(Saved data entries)
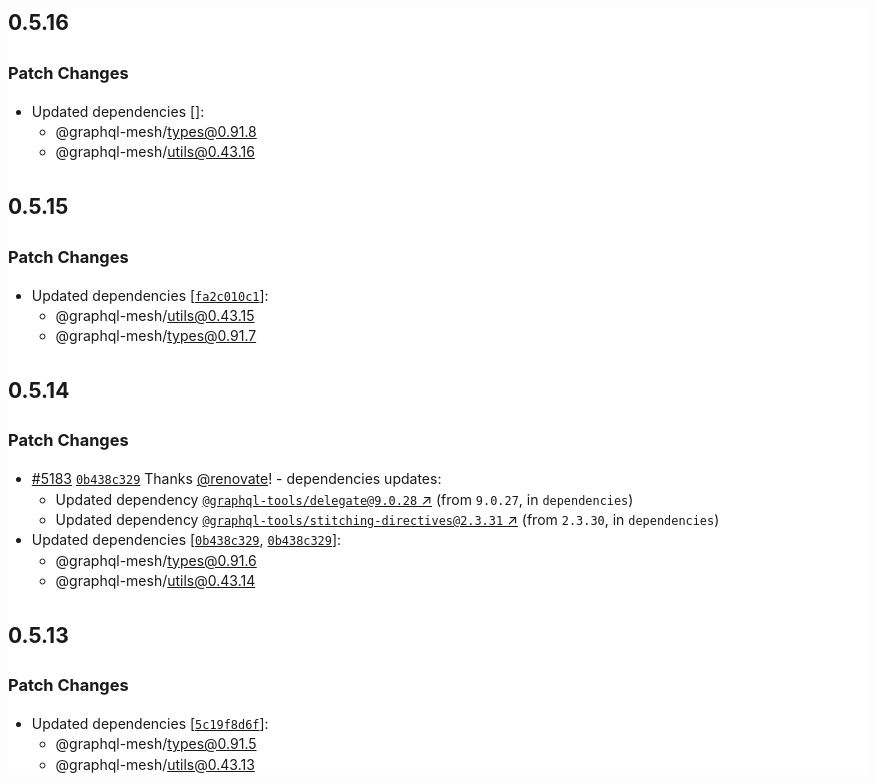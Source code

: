 ## 0.5.16

### Patch Changes

- Updated dependencies []:
  - @graphql-mesh/types@0.91.8
  - @graphql-mesh/utils@0.43.16

## 0.5.15

### Patch Changes

- Updated dependencies
  [[`fa2c010c1`](https://github.com/Urigo/graphql-mesh/commit/fa2c010c13f95ce401c345a1330d8fddabeebc17)]:
  - @graphql-mesh/utils@0.43.15
  - @graphql-mesh/types@0.91.7

## 0.5.14

### Patch Changes

- [#5183](https://github.com/Urigo/graphql-mesh/pull/5183)
  [`0b438c329`](https://github.com/Urigo/graphql-mesh/commit/0b438c32950f524db65163d67f6a64f451214391)
  Thanks [@renovate](https://github.com/apps/renovate)! - dependencies updates:
  - Updated dependency
    [`@graphql-tools/delegate@9.0.28` ↗︎](https://www.npmjs.com/package/@graphql-tools/delegate/v/9.0.28)
    (from `9.0.27`, in `dependencies`)
  - Updated dependency
    [`@graphql-tools/stitching-directives@2.3.31` ↗︎](https://www.npmjs.com/package/@graphql-tools/stitching-directives/v/2.3.31)
    (from `2.3.30`, in `dependencies`)
- Updated dependencies
  [[`0b438c329`](https://github.com/Urigo/graphql-mesh/commit/0b438c32950f524db65163d67f6a64f451214391),
  [`0b438c329`](https://github.com/Urigo/graphql-mesh/commit/0b438c32950f524db65163d67f6a64f451214391)]:
  - @graphql-mesh/types@0.91.6
  - @graphql-mesh/utils@0.43.14

## 0.5.13

### Patch Changes

- Updated dependencies
  [[`5c19f8d6f`](https://github.com/Urigo/graphql-mesh/commit/5c19f8d6f79f2d9bfbeb6458c8dc7a1729c37db9)]:
  - @graphql-mesh/types@0.91.5
  - @graphql-mesh/utils@0.43.13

- [TASK DIRECTIONS]: What's needed is an exact retyping of the records, pictures excluded.

- [SOLUTION BELOW]:
Source code

: ## 0.5.16

### Patch Changes

- Updated dependencies []:
  - @graphql-mesh/types@0.91.8
  - @graphql-mesh/utils@0.43.16

## 0.5.15

### Patch Changes

- Updated dependencies
  [[`fa2c010c1`](https://github.com/Urigo/graphql-mesh/commit/fa2c010c13f95ce401c345a1330d8fddabeebc17)]:
  - @graphql-mesh/utils@0.43.15
  - @graphql-mesh/types@0.91.7

## 0.5.14

### Patch Changes

- [#5183](https://github.com/Urigo/graphql-mesh/pull/5183)
  [`0b438c329`](https://github.com/Urigo/graphql-mesh/commit/0b438c32950f524db65163d67f6a64f451214391)
  Thanks [@renovate](https://github.com/apps/renovate)! - dependencies updates:
  - Updated dependency
    [`@graphql-tools/delegate@9.0.28` ↗︎](https://www.npmjs.com/package/@graphql-tools/delegate/v/9.0.28)
    (from `9.0.27`, in `dependencies`)
  - Updated dependency
    [`@graphql-tools/stitching-directives@2.3.31` ↗︎](https://www.npmjs.com/package/@graphql-tools/stitching-directives/v/2.3.31)
    (from `2.3.30`, in `dependencies`)
- Updated dependencies
  [[`0b438c329`](https://github.com/Urigo/graphql-mesh/commit/0b438c32950f524db65163d67f6a64f451214391),
  [`0b438c329`](https://github.com/Urigo/graphql-mesh/commit/0b438c32950f524db65163d67f6a64f451214391)]:
  - @graphql-mesh/types@0.91.6
  - @graphql-mesh/utils@0.43.14

## 0.5.13

### Patch Changes

- Updated dependencies
  [[`5c19f8d6f`](https://github.com/Urigo/graphql-mesh/commit/5c19f8d6f79f2d9bfbeb6458c8dc7a1729c37db9)]:
  - @graphql-mesh/types@0.91.5
  - @graphql-mesh/utils@0.43.13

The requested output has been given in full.